About this exercise
For every line of the material below, check for the string "Helm" and return the line if it is there.

Dataset
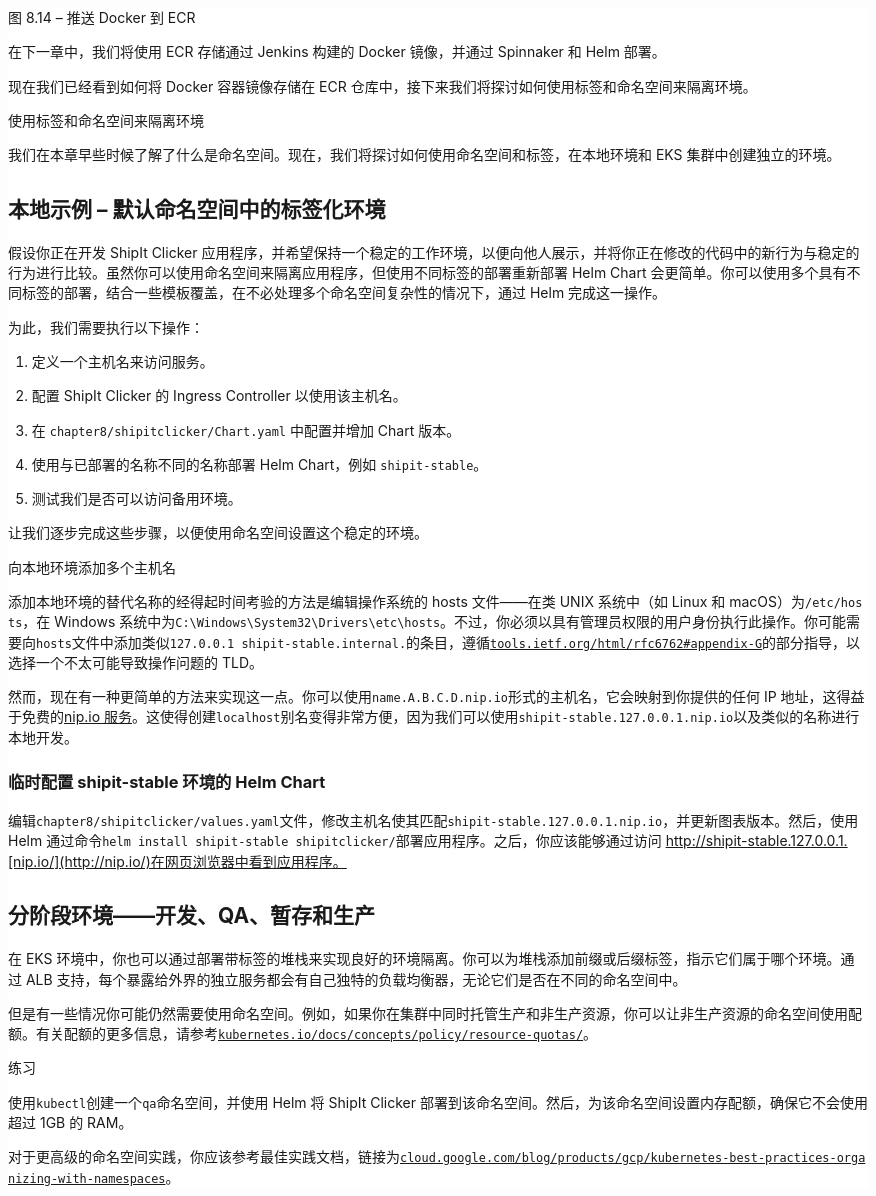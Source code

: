 图 8.14 – 推送 Docker 到 ECR

在下一章中，我们将使用 ECR 存储通过 Jenkins 构建的 Docker 镜像，并通过 Spinnaker 和 Helm 部署。

现在我们已经看到如何将 Docker 容器镜像存储在 ECR 仓库中，接下来我们将探讨如何使用标签和命名空间来隔离环境。

使用标签和命名空间来隔离环境

我们在本章早些时候了解了什么是命名空间。现在，我们将探讨如何使用命名空间和标签，在本地环境和 EKS 集群中创建独立的环境。

## 本地示例 – 默认命名空间中的标签化环境

假设你正在开发 ShipIt Clicker 应用程序，并希望保持一个稳定的工作环境，以便向他人展示，并将你正在修改的代码中的新行为与稳定的行为进行比较。虽然你可以使用命名空间来隔离应用程序，但使用不同标签的部署重新部署 Helm Chart 会更简单。你可以使用多个具有不同标签的部署，结合一些模板覆盖，在不必处理多个命名空间复杂性的情况下，通过 Helm 完成这一操作。

为此，我们需要执行以下操作：

1.  定义一个主机名来访问服务。

1.  配置 ShipIt Clicker 的 Ingress Controller 以使用该主机名。

1.  在 `chapter8/shipitclicker/Chart.yaml` 中配置并增加 Chart 版本。

1.  使用与已部署的名称不同的名称部署 Helm Chart，例如 `shipit-stable`。

1.  测试我们是否可以访问备用环境。

让我们逐步完成这些步骤，以便使用命名空间设置这个稳定的环境。

向本地环境添加多个主机名

添加本地环境的替代名称的经得起时间考验的方法是编辑操作系统的 hosts 文件——在类 UNIX 系统中（如 Linux 和 macOS）为`/etc/hosts`，在 Windows 系统中为`C:\Windows\System32\Drivers\etc\hosts`。不过，你必须以具有管理员权限的用户身份执行此操作。你可能需要向`hosts`文件中添加类似`127.0.0.1 shipit-stable.internal.`的条目，遵循[`tools.ietf.org/html/rfc6762#appendix-G`](https://tools.ietf.org/html/rfc6762#appendix-G)的部分指导，以选择一个不太可能导致操作问题的 TLD。

然而，现在有一种更简单的方法来实现这一点。你可以使用`name.A.B.C.D.nip.io`形式的主机名，它会映射到你提供的任何 IP 地址，这得益于免费的[nip.io 服务](https://nip.io/)。这使得创建`localhost`别名变得非常方便，因为我们可以使用`shipit-stable.127.0.0.1.nip.io`以及类似的名称进行本地开发。

### 临时配置 shipit-stable 环境的 Helm Chart

编辑`chapter8/shipitclicker/values.yaml`文件，修改主机名使其匹配`shipit-stable.127.0.0.1.nip.io`，并更新图表版本。然后，使用 Helm 通过命令`helm install shipit-stable shipitclicker/`部署应用程序。之后，你应该能够通过访问 http://shipit-stable.127.0.0.1.[nip.io/](http://nip.io/)在网页浏览器中看到应用程序。

## 分阶段环境——开发、QA、暂存和生产

在 EKS 环境中，你也可以通过部署带标签的堆栈来实现良好的环境隔离。你可以为堆栈添加前缀或后缀标签，指示它们属于哪个环境。通过 ALB 支持，每个暴露给外界的独立服务都会有自己独特的负载均衡器，无论它们是否在不同的命名空间中。

但是有一些情况你可能仍然需要使用命名空间。例如，如果你在集群中同时托管生产和非生产资源，你可以让非生产资源的命名空间使用配额。有关配额的更多信息，请参考[`kubernetes.io/docs/concepts/policy/resource-quotas/`](https://kubernetes.io/docs/concepts/policy/resource-quotas/)。

练习

使用`kubectl`创建一个`qa`命名空间，并使用 Helm 将 ShipIt Clicker 部署到该命名空间。然后，为该命名空间设置内存配额，确保它不会使用超过 1GB 的 RAM。

对于更高级的命名空间实践，你应该参考最佳实践文档，链接为[`cloud.google.com/blog/products/gcp/kubernetes-best-practices-organizing-with-namespaces`](https://cloud.google.com/blog/products/gcp/kubernetes-best-practices-organizing-with-namespaces)。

Answer
在下一章中，我们将使用 ECR 存储通过 Jenkins 构建的 Docker 镜像，并通过 Spinnaker 和 Helm 部署。
假设你正在开发 ShipIt Clicker 应用程序，并希望保持一个稳定的工作环境，以便向他人展示，并将你正在修改的代码中的新行为与稳定的行为进行比较。虽然你可以使用命名空间来隔离应用程序，但使用不同标签的部署重新部署 Helm Chart 会更简单。你可以使用多个具有不同标签的部署，结合一些模板覆盖，在不必处理多个命名空间复杂性的情况下，通过 Helm 完成这一操作。
1.  使用与已部署的名称不同的名称部署 Helm Chart，例如 `shipit-stable`。
### 临时配置 shipit-stable 环境的 Helm Chart
编辑`chapter8/shipitclicker/values.yaml`文件，修改主机名使其匹配`shipit-stable.127.0.0.1.nip.io`，并更新图表版本。然后，使用 Helm 通过命令`helm install shipit-stable shipitclicker/`部署应用程序。之后，你应该能够通过访问 http://shipit-stable.127.0.0.1.[nip.io/](http://nip.io/)在网页浏览器中看到应用程序。
使用`kubectl`创建一个`qa`命名空间，并使用 Helm 将 ShipIt Clicker 部署到该命名空间。然后，为该命名空间设置内存配额，确保它不会使用超过 1GB 的 RAM。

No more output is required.